Prince Edward Island Announces New Biosimilar Switching Policy

Prince Edward Island became the eleventh jurisdiction in Canada to implement a biosimilar transition policy, in which patients who are currently taking select reference agents will transition to biosimilar versions.

The Government of Prince Edward Island (PEI) became the eleventh Canadian jurisdiction to implement a biosimilar “switching” or transition policy, according to a statement from Biosimilars Canada.

The policy will require patients enrolled in the PEI Pharmacare program who are taking certain reference biologics to transition to a biosimilar version (Table). Additionally, all new patients in need of therapy using those agents will be required to start on a biosimilar. The new policy will allow PEI to fund more new drug therapies, bring innovation to the province’s health care system, and improve patient care.

If a patients is unable to get an appointment with their prescriber before the deadline, PEI's government website offers an exception form for providers to fill out. Once approved, the special authorization for the reference agent will be extended for 1 month following the patient's upcoming appointment. The appointment will need to be scheduled before September 30, 2024.

“Biosimilars Canada and its member companies congratulate Health and Wellness Minister Mark McLane and the Government of Prince Edward Island for implementing a biosimilars switching policy to help support the long-term sustainability of the province’s public drug program and health care system,” said Jim Keon, president of Biosimilars Canada.

PEI’s policy follows in the footsteps of British Columbia (May 2019), Alberta (December 2019), New Brunswick (April 2021), Quebec (July 2021), the Northwest Territories (December 2021), Nova Scotia (February 2022), Saskatchewan (October 2022), Ontario (December 2022), Newfoundland and Labrador (March 2023), and the Yukon (March 2023) (Figure).

Providers have until June 30, 2024, to tell their patients on the selected reference agents that their product will change and educate them on what a biosimilar is and the safety of transitioning. After the deadline, the reference medicines will no longer be covered under the public health plan. As new biosimilars become available, the initiative will apply to other originator biologics listed on the PEI Pharmacare formulary.

The topic of switching or transitioning patients from a reference product to a biosimilar has raised concerns about whether product transitions will alter safety or efficacy outcomes. However, no province with a switching policy has experienced impacts on clinical outcomes and both the European Union and United Kingdom have declared all biosimilars as interchangeable with their reference products.

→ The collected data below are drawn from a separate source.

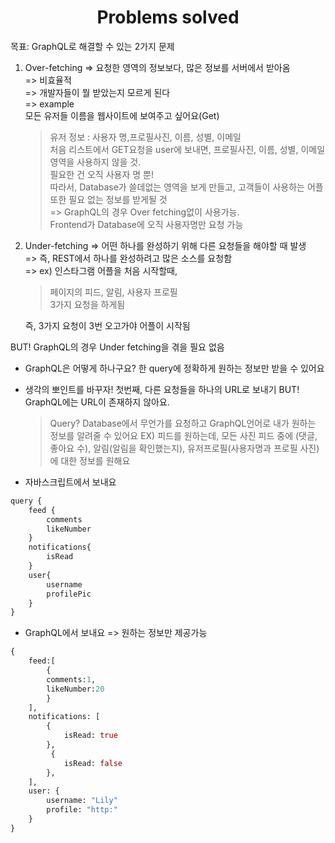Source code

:<h1 align="center">
Problems solved
</h1>

목표: GraphQL로 해결할 수 있는 2가지 문제

1. Over-fetching
   => 요청한 영역의 정보보다, 많은 정보를 서버에서 받아옴<br>
   => 비효율적<br>
   => 개발자들이 뭘 받았는지 모르게 된다<br>
   => example<br>
   모든 유저들 이름을 웹사이트에 보여주고 싶어요(Get)

   > 유저 정보 : 사용자 명,프로필사진, 이름, 성별, 이메일<br>
   > 처음 리스트에서 GET요청을 user에 보내면, 프로필사진, 이름, 성별, 이메일 영역을 사용하지 않을 것.<br>
   > 필요한 건 오직 사용자 명 뿐!<br>
   > 따라서, Database가 쓸데없는 영역을 보게 만들고, 고객들이 사용하는 어플 또한 필요 없는 정보를 받게될 것<br>
   > => GraphQL의 경우 Over fetching없이 사용가능.<br>
   > Frontend가 Database에 오직 사용자명만 요청 가능

2. Under-fetching
   => 어떤 하나를 완성하기 위해 다른 요청들을 해야할 때 발생<br>
   => 즉, REST에서 하나를 완성하려고 많은 소스를 요청함<br>
   => ex) 인스타그램 어플을 처음 시작할때,

   > 페이지의 피드, 알림, 사용자 프로필<br>
   > 3가지 요청을 하게됨<br>

   즉, 3가지 요청이 3번 오고가야 어플이 시작됨

BUT! GraphQL의 경우 Under fetching을 겪을 필요 없음<br>

- GraphQL은 어떻게 하나구요?
  한 query에 정확하게 원하는 정보만 받을 수 있어요

- 생각의 뽀인트를 바꾸자!
  첫번째, 다른 요청들을 하나의 URL로 보내기
  BUT! GraphQL에는 URL이 존재하지 않아요.

  > Query?
  > Database에서 무언가를 요청하고 GraphQL언어로 내가 원하는 정보를 알려줄 수 있어요
  > EX) 피드를 원하는데,
  > 모든 사진 피드 중에 (댓글, 좋아요 수), 알림(알림을 확인했는지), 유저프로필(사용자명과 프로필 사진)에 대한 정보를 원해요

- 자바스크립트에서 보내요

```javascript
query {
    feed {
        comments
        likeNumber
    }
    notifications{
        isRead
    }
    user{
        username
        profilePic
    }
}
```

- GraphQL에서 보내요
  => 원하는 정보만 제공가능

```GraphQL
{
    feed:[
        {
        comments:1,
        likeNumber:20
        }
    ],
    notifications: [
        {
            isRead: true
        },
         {
            isRead: false
        },
    ],
    user: {
        username: "Lily"
        profile: "http:"
    }
}

```
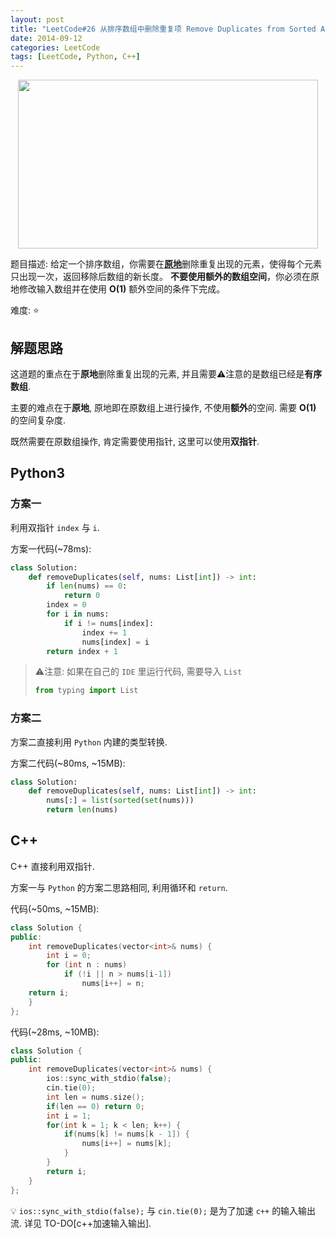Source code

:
 ```yaml
---
layout: post
title: "LeetCode#26 从排序数组中删除重复项 Remove Duplicates from Sorted Array"
date: 2014-09-12
categories: LeetCode
tags: [LeetCode, Python, C++]
---
```


<p align="center">
<img src="https://s2.ax1x.com/2019/04/19/EprKCF.png" style="width:480px;height:270px;" />
</p>

题目描述: 给定一个排序数组，你需要在[**原地**](https://baike.baidu.com/item/%E5%8E%9F%E5%9C%B0%E7%AE%97%E6%B3%95)删除重复出现的元素，使得每个元素只出现一次，返回移除后数组的新长度。
**不要使用额外的数组空间**，你必须在原地修改输入数组并在使用 **O(1)** 额外空间的条件下完成。

难度: ⭐

<!-- more -->

## 解题思路

这道题的重点在于**原地**删除重复出现的元素, 并且需要⚠️注意的是数组已经是**有序数组**.

主要的难点在于**原地**, 原地即在原数组上进行操作, 不使用**额外**的空间. 需要 **O(1)** 的空间复杂度. 

既然需要在原数组操作, 肯定需要使用指针, 这里可以使用**双指针**.

## Python3

### 方案一

利用双指针 `index` 与 `i`.

方案一代码(~78ms):

```python
class Solution:
    def removeDuplicates(self, nums: List[int]) -> int:
        if len(nums) == 0:
            return 0
        index = 0
        for i in nums:
            if i != nums[index]:
                index += 1
                nums[index] = i
        return index + 1
```

> ⚠️注意: 如果在自己的 `IDE` 里运行代码, 需要导入 `List`
>
> ```python
> from typing import List
> ```

### 方案二

方案二直接利用 `Python` 内建的类型转换.

方案二代码(~80ms, ~15MB):

```python
class Solution:
    def removeDuplicates(self, nums: List[int]) -> int:
        nums[:] = list(sorted(set(nums)))
        return len(nums)
```

## C++

C++ 直接利用双指针.

方案一与 `Python` 的方案二思路相同, 利用循环和 `return`.

代码(~50ms, ~15MB):

```c++
class Solution {
public:
    int removeDuplicates(vector<int>& nums) {
        int i = 0;
        for (int n : nums)
            if (!i || n > nums[i-1])
                nums[i++] = n;
    return i;
    }
};
```

代码(~28ms, ~10MB):

```c++
class Solution {
public:
    int removeDuplicates(vector<int>& nums) {
        ios::sync_with_stdio(false);
        cin.tie(0);
        int len = nums.size();
        if(len == 0) return 0;
        int i = 1;
        for(int k = 1; k < len; k++) {
            if(nums[k] != nums[k - 1]) {
                nums[i++] = nums[k];
            }
        }
        return i;
    }
};
```

💡 `ios::sync_with_stdio(false);` 与 `cin.tie(0);` 是为了加速 `c++` 的输入输出流. 详见 TO-DO[c++加速输入输出].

In Health Canada’s biosimilar fact sheet, the agency emphasizes that “patients and health care providers can have confidence that biosimilars are effective and safe for each of their authorized indications, and that no differences are expected in efficacy and safety following a change in routine use between a biosimilar and its reference biologic drug in an authorized indication.”

Although biosimilars have helped to revolutionize the treatment of several chronic and oncologic conditions, they can cost $10,000 to $25,000—in some cases, even more—to treat a patient for a year, which can place an enormous financial burden on health systems and strain on drug budgets.

Manitoba and Nunavut are the remaining jurisdictions without a biosimilar transition policy. However, Manitoba is the only jurisdiction left that has a public health plan.

Nunavut is the smallest of the territories—it has a population of about 38,000 residents—and a large portion of residents are covered by the federal drug programs. Although it does not have the resources to maintain its own formulary and does not provide prescription drug coverage for uninsured residents, Nunavut provides reimbursement for the products that are covered by the federal Non-Insured Health Benefits program formulary. Due to the jurisdiction’s unique circumstances, Nunavut will likely never need a biosimilar transition policy.